Monday, February 20, 2006

evicting the leggy book cover models in waiting

Stayed up way too late last night.

Partying? Hardly.

Talking to some exotic LA-based nymphomaniac actress who will do anything to get a part in my movie? Not likely.

Watching old movies and talking to myself? Some night, yes, but not last night. (You ought to hear those conversations when they occur, though. They are like arguments between my enfranchised personality facets, and none of them play fair).

No, working on the cover for THEOCRICIDE. Brain melt down. The material is almost complete. But I am looking for a...hold it. Why am I looking for a model? Do I think I need a hot female on my cover to sell books? Think again. 101 GREAT LOVE POEMS outsold FROM AN UNEXPECTED QUARTER and LOVE GODS OF A FORGOTTEN RELIGION combined. No, SNAP, there's an epiphany for you (or, in honor of my late, great friend Mary Jo, an EPIFANNY).

I see the cover now. Perfect. Shut down the camera and send the boom man home for the evening. That's a take. Thank you, whatever minority voting wedge of my preconscious came up with the idea. Thank you very much. No cheesecake, just genius.

You know, one day I may be shot/stabbed/beaten to death/defenestrated by a deranged person who has never even read my work because they thought there must be something inherently evil to me. The same kind of people who, during the "evil books" fanatacism of the seventies, burned library copies of THE LION, THE WITCH AND THE WARDROBE as they presumed with a witch in the title, it must be the work of Satan. Aeons ago, in junior high, I loaned a book to a friend of mine, called "The Games Satan Plays" which was about how an unwholesome interest in the occult could be spiritually detrimental. Her mother saw the title and threw it out, thinking it was trying to win her over to the devil.

Sigh. People need to get up off their couches and ask questions, not just accept ignorance as a de facto excuse for their actions.

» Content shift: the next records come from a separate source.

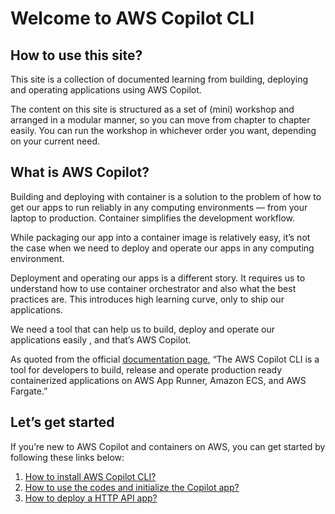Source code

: # Welcome to AWS Copilot CLI

## How to use this site?

This site is a collection of documented learning from building, deploying and operating applications using AWS Copilot.

The content on this site is structured as a set of (mini) workshop and arranged in a modular manner, so you can move from chapter to chapter easily. You can run the workshop in whichever order you want, depending on your current need.

## What is AWS Copilot?

Building and deploying with container is a solution to the problem of how to get our apps to run reliably in any computing environments — from your laptop to production. Container simplifies the development workflow.

While packaging our app into a container image is relatively easy, it’s not the case when we need to deploy and operate our apps in any computing environment.

Deployment and operating our apps is a different story. It requires us to understand how to use container orchestrator and also what the best practices are. This introduces high learning curve, only to ship our applications.

We need a tool that can help us to build, deploy and operate our applications easily , and that’s AWS Copilot.

As quoted from the official [documentation page][1], “The AWS Copilot CLI is a tool for developers to build, release and operate production ready containerized applications on AWS App Runner, Amazon ECS, and AWS Fargate.”

## Let’s get started

If you’re new to AWS Copilot and containers on AWS, you can get started by following these links below:

1. [How to install AWS Copilot CLI?][2]
2. [How to use the codes and initialize the Copilot app? ][3]
3. [How to deploy a HTTP API app? ][4]

[1]: https://aws.github.io/copilot-cli/
[2]: /getting-started/00_install-uninstall/
[3]: /getting-started/10-how-to-use-codes-and-init/
[4]: /getting-started/20-deploy-http-api/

I remember a Bloom County strip where two characters are talking and one of them quotes Marx that "Religion is the opiate of the mases." Which makes the point that many people use it, not as a means to discovery, but a means to sedation. Just ask the people using it for political leverage. Anyway, when questioned on the meaning of that line, before the character can respond, the TV set thinks "Marx ain't seen nothing yet."

Okay, back to work...God did not put me on this planet to waste time and oxygen.